[Action item] What is needed is each line of the data below that holds the string "sudo".

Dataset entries
--
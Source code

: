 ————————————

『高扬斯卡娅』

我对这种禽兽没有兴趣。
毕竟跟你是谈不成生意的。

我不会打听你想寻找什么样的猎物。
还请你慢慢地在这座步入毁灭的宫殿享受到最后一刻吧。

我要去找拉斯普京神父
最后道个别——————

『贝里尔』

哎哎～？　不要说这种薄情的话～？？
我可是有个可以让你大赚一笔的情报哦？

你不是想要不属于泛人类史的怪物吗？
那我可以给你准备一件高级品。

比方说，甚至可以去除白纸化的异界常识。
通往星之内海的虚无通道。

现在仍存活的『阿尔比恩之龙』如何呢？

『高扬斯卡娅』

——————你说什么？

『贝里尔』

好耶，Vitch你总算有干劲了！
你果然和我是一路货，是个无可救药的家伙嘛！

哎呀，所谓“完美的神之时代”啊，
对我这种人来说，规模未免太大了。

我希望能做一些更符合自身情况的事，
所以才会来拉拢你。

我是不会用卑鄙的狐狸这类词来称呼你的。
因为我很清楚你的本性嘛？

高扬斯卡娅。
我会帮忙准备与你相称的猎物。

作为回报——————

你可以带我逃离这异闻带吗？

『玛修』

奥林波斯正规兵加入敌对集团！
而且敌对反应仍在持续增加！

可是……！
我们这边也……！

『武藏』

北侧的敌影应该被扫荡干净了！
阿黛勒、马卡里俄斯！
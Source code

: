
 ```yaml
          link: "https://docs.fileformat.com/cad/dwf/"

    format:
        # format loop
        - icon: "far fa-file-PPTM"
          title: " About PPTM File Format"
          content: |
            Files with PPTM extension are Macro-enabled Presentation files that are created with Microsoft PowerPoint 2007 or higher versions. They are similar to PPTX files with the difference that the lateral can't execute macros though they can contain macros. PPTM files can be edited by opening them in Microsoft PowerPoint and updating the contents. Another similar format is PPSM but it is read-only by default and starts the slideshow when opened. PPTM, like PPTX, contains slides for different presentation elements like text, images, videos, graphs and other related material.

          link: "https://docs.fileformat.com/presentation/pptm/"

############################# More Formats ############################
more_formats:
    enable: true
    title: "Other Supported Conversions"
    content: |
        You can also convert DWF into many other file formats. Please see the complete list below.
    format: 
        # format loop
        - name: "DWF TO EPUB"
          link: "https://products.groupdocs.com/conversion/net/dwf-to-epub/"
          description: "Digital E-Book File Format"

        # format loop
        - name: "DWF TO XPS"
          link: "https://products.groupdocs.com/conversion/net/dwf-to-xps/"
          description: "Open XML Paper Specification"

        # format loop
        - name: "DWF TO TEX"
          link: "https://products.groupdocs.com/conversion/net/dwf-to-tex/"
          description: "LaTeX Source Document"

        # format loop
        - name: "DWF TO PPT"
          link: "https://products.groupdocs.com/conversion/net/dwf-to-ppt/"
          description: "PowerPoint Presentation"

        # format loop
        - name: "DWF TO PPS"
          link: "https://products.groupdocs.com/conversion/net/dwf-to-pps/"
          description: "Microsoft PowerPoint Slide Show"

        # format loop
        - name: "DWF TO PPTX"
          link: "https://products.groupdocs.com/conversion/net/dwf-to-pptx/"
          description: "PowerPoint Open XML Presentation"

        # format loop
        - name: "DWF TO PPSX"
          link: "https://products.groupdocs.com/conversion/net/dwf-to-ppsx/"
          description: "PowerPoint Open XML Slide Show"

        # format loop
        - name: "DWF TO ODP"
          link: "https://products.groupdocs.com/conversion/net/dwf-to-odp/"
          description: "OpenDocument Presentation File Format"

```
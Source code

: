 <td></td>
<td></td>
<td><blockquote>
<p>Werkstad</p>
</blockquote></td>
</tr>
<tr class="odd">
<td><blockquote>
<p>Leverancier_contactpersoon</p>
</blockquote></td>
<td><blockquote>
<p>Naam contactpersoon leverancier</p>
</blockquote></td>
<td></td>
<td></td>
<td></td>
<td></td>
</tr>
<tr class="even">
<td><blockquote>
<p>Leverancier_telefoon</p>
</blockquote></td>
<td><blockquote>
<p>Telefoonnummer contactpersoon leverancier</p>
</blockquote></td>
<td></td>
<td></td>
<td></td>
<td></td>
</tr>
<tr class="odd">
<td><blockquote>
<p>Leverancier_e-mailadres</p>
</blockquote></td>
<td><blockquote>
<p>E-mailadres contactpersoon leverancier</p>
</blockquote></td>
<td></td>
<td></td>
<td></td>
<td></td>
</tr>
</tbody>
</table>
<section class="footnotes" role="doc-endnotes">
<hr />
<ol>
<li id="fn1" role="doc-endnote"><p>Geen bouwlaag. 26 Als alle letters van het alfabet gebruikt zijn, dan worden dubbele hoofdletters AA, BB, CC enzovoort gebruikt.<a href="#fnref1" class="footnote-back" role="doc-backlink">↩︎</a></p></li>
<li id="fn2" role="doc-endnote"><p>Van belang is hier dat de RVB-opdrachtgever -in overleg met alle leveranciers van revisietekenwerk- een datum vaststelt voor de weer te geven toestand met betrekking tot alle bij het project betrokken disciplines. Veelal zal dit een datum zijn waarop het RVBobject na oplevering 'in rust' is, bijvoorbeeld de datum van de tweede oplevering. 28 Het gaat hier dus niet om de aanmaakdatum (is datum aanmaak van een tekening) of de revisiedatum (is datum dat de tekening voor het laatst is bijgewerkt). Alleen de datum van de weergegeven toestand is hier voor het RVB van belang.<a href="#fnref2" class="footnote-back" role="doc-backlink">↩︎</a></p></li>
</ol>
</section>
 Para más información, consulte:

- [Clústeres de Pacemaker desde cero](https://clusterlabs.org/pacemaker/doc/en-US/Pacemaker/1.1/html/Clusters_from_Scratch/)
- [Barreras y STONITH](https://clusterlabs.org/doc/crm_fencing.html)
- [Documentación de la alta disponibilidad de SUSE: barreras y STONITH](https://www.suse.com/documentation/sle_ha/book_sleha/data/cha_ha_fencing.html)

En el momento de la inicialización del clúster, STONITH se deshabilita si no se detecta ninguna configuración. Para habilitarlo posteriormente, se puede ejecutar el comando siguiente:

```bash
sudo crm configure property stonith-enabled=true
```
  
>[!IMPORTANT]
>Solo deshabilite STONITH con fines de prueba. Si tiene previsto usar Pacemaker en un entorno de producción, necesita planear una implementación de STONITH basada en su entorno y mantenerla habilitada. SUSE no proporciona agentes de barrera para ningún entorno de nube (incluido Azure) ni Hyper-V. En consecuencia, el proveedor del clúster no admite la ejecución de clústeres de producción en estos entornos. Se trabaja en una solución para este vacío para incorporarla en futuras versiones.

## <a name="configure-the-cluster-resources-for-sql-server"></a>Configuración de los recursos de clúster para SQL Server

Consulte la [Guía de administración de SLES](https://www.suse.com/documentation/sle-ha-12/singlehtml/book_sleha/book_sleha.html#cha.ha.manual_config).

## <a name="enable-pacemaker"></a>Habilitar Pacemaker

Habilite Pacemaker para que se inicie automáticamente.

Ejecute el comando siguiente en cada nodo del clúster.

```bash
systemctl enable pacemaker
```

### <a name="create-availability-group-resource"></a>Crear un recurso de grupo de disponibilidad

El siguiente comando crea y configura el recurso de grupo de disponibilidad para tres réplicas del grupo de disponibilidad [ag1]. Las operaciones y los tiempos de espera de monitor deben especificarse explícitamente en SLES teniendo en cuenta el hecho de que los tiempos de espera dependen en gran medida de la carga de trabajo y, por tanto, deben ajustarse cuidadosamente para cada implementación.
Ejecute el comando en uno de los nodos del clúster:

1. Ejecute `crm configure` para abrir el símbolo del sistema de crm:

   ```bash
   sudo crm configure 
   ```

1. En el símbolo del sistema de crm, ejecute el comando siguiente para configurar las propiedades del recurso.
--
[Task response]
sudo crm configure property stonith-enabled=true
   sudo crm configure 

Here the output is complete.